Sven Ljungberg’s collection certainly demonstrates a strong representational tradition in Swedish art, of which he himself was a master. However, it similarly demonstrates how the representational is merely one way of dispelling notions and discovering new narratives. A desire to find something strong and original even in the smallest formats and the most intimate subjects.
“The big picture is there to see in the details.
“In all these pictures on the walls, in the room, on the stairs, where I see belief in the individual, or as Margareta Renberg wrote, ‘Spiritual songs, without a preconceived saviour’.” Thomas Millroth, ‘Sven Ljungberg – En konstnär och hans samling’ [‘Sven Ljungberg – An artist and his collection’], exhibition catalogue Ljungbergmuseet, 2011, page 15.

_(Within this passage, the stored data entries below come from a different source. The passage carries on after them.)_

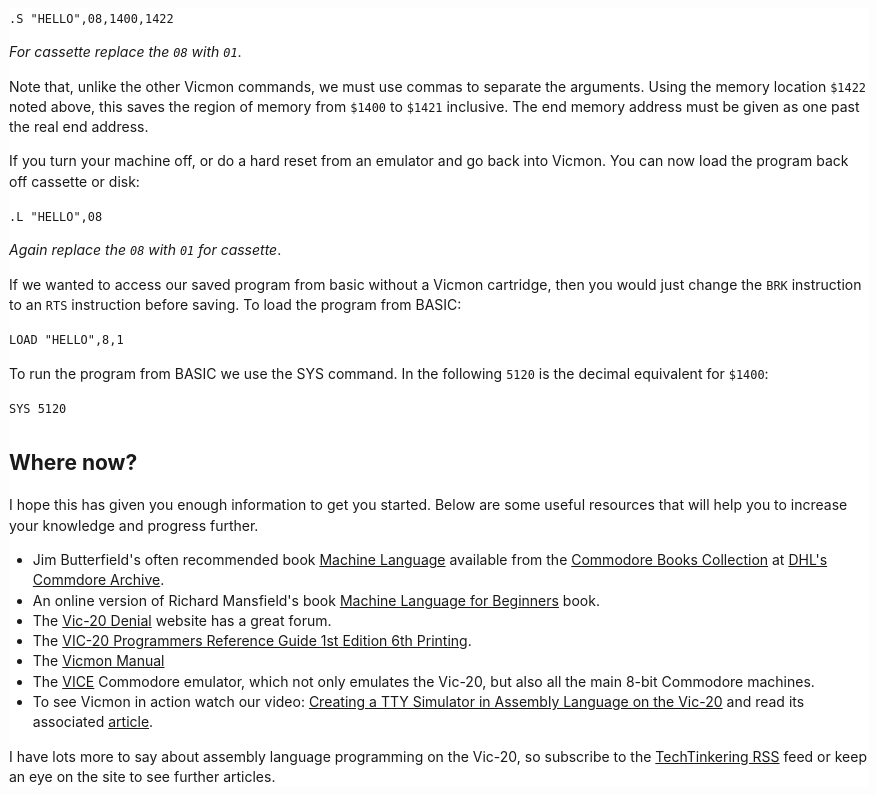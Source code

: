     .S "HELLO",08,1400,1422

_For cassette replace the `08` with `01`_.

Note that, unlike the other Vicmon commands, we must use commas to separate the arguments.  Using the memory location `$1422` noted above, this saves the region of memory from `$1400` to `$1421` inclusive.  The end memory address must be given as one past the real end address.

If you turn your machine off, or do a hard reset from an emulator and go back into Vicmon.  You can now load the program back off cassette or disk:

    .L "HELLO",08

_Again replace the `08` with `01` for cassette_.

If we wanted to access our saved program from basic without a Vicmon cartridge, then you would just change the `BRK` instruction to an `RTS` instruction before saving.  To load the program from BASIC:

    LOAD "HELLO",8,1

To run the program from BASIC we use the SYS command.  In the following `5120` is the decimal equivalent for `$1400`:

    SYS 5120

## Where now?
I hope this has given you enough information to get you started.  Below are some useful resources that will help you to increase your knowledge and progress further.

* Jim Butterfield's often recommended book [Machine Language](http://www.bombjack.org/commodore/books/pdf/ML_for_the_C64_and_Other_Commodore_Computers.zip) available from the [Commodore Books Collection](http://www.bombjack.org/commodore/books.htm) at [DHL's Commdore Archive](http://www.bombjack.org/commodore/).
* An online version of Richard Mansfield's book [Machine Language for Beginners](http://www.6502dude.com/6502/mlb/mlb.htm) book.
* The [Vic-20 Denial](http://www.sleepingelephant.com/denial/) website has a great forum.
* The [VIC-20 Programmers Reference Guide 1st Edition 6th Printing](http://archive.org/details/VIC-20ProgrammersReferenceGuide1stEdition6thPrinti).
* The [Vicmon Manual](http://funet.cbm8bit.com/cbm/vic20/manuals/VICMON-DOCS.zip)
* The [VICE](http://viceteam.org/) Commodore emulator, which not only emulates the Vic-20, but also all the main 8-bit Commodore machines.
* To see Vicmon in action watch our video: [Creating a TTY Simulator in Assembly Language on the Vic-20](http://www.youtube.com/watch?v=kmvF85euefs) and read its associated [article](/2013/05/04/creating-a-tty-simulator-in-assembly-language-on-the-vic-20/).

I have lots more to say about assembly language programming on the Vic-20, so subscribe to the [TechTinkering RSS](http://feedproxy.google.com/TechTinkering) feed or keep an eye on the site to see further articles.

Sven Ljungberg, 1913-2010, was a generation younger than the artists in the Smedsudd circle, which included names such as Axel Nilsson, Eric Hallström, Hilding Linnqvist and Gideon Börje, among others. Unlike the students of Matisse, they did not draw inspiration from the international currents in Paris, but were influenced by more local names such as Pehr Hörberg, Carl Johan Love Almqvist and Carl Michael Bellman, and by Ernst Josephson’s sketches. The artists who socialised and painted at Sjövillan in Smedsudd were bold individualists who followed their own paths. A common trait among them was, however, that they often chose a smaller format for their narrative painting, with delicate tonal images, in which no detail was overlooked. That these artists meant a great deal to Sven Ljungberg is evident in both his art and in his collection.
Ljungberg also chose, like Bror Hjorth, to portray the world at large by painting his small everyday world, which came to be the town of Ljungby in Småland, where he lived and worked for almost his entire life. He depicted this life and the people of his home town in detail. Ljungberg always stood up for issues that he thought were important and did not shy away from conflict with politicians or those in positions of authority. During his years as vice-chancellor of the Royal Institute of Art in Stockholm, he fought plans to impose a uniform system on all universities. He succeeded and the Institute still has its own board of directors today. Sven and Ann Margret Ljungberg’s foundation has run the artist’s museum Ljungbergmuseet in Ljungby since 1990, where the permanent collection is exhibited alongside special exhibitions by significant Swedish and Nordic artists. The museum is now also officially Kronoberg County’s Museum of Visual Arts, and has a regional mandate.